'Hawkeye' Season 1 - TV Review

The series starts with our young protagonist Kate Bishop (Hailee Steinfeld) seeing the Chitauri attack on New York. She sees Hawkeye (Clint Barton, played as always by Jeremy Renner), and decides to emulate him. Jump forward a decade and she's intelligent, well trained, and doesn't like her Mom's (Vera Farmiga) new boyfriend Jack (Tony Dalton). They're also very rich, and her Mom runs a security company. At a grand and expensive party, Kate comes to possess - and then wear, in public - Ronin's suit. Which brings her to the attention of a lot of people, including Hawkeye who was Ronin during the Blip (although no one knows that?) and he tries to protect her from the enemies of Ronin, a character he thought he'd killed off.

You need to know the Avengers series, particularly the Blip and the events of "Avengers: Endgame," to understand both the origins of Ronin and Clint's angst about Natasha Romanoff. And "Black Widow," to understand where Yelena (Florence Pugh) is coming from. And then Kingpin (Vincent D'Onofrio) shows up: it would probably help to have seen the "Daredevil" TV series, but I haven't. There's also other stuff in there: a watch that does nothing but is evidently very important, and I found out after I watched the series that Laura Barton (Hawkeye's wife, played by Linda Cardellini) is a former agent of S.H.I.E.L.D., which probably explains her interest in said watch. So I probably missed a lot because I know only the movies.

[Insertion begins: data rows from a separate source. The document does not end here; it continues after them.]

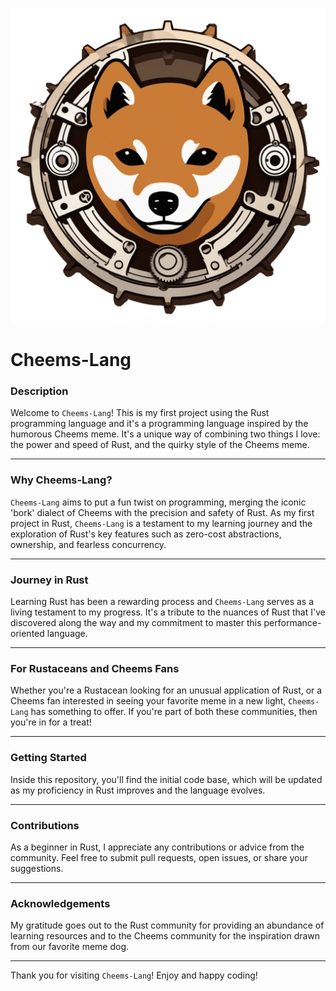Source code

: ![Logo](https://github.com/Safee-ullah1/cheems-lang/blob/main/logo.png?raw=true)
# Cheems-Lang


### Description

Welcome to `Cheems-Lang`! This is my first project using the Rust programming language and it's a programming language inspired by the humorous Cheems meme. It's a unique way of combining two things I love: the power and speed of Rust, and the quirky style of the Cheems meme.

---

### Why Cheems-Lang?

`Cheems-Lang` aims to put a fun twist on programming, merging the iconic 'bork' dialect of Cheems with the precision and safety of Rust. As my first project in Rust, `Cheems-Lang` is a testament to my learning journey and the exploration of Rust's key features such as zero-cost abstractions, ownership, and fearless concurrency.

---

### Journey in Rust

Learning Rust has been a rewarding process and `Cheems-Lang` serves as a living testament to my progress. It's a tribute to the nuances of Rust that I've discovered along the way and my commitment to master this performance-oriented language. 

---

### For Rustaceans and Cheems Fans

Whether you're a Rustacean looking for an unusual application of Rust, or a Cheems fan interested in seeing your favorite meme in a new light, `Cheems-Lang` has something to offer. If you're part of both these communities, then you're in for a treat!

---

### Getting Started

Inside this repository, you'll find the initial code base, which will be updated as my proficiency in Rust improves and the language evolves.

---

### Contributions

As a beginner in Rust, I appreciate any contributions or advice from the community. Feel free to submit pull requests, open issues, or share your suggestions.

---

### Acknowledgements

My gratitude goes out to the Rust community for providing an abundance of learning resources and to the Cheems community for the inspiration drawn from our favorite meme dog.

---

Thank you for visiting `Cheems-Lang`! Enjoy and happy coding! 
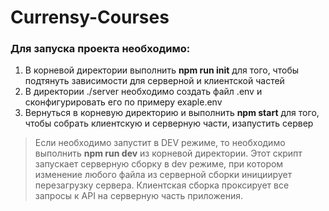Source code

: Currensy-Courses
================

### Для запуска проекта необходимо:
1. В корневой директории выполнить **npm run init** для того, чтобы подтянуть зависимости для серверной и клиентской частей
2. В директории ./server необходимо создать файл .env и сконфигурировать его по примеру exaple.env
3. Вернуться в корневую директорию и выполнить **npm start** для того, чтобы собрать клиентскую и серверную части, изапустить сервер

> Если необходимо запустит в DEV режиме, то необходимо выполнить **npm run dev** из корневой директории.
Этот скрипт запускает серверную сборку в dev режиме, при котором изменение любого файла из серверной сборки инициирует
перезагрузку сервера. Клиентская сборка проксирует все запросы к API на серверную часть приложения.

There's a long-running joke about LARPers in the series: early on, Clint is forced to enter a LARP tournament to recover the Ronin suit, and several of the LARPers resurface later. The initial encounter is insulting to that group of people, but they downgrade that in later episodes. Not, unfortunately, to "respectful," but to "only mildly insulting:" they're presented as "obsessive but competent." I've known LARPers, and to tar all of them with one brush is disingenuous. They're like any other fandom: some are obsessive, some aren't. Some are competent, some aren't. And insulting a fandom that probably has a big overlap with MCU fans may not have been wise. Just saying.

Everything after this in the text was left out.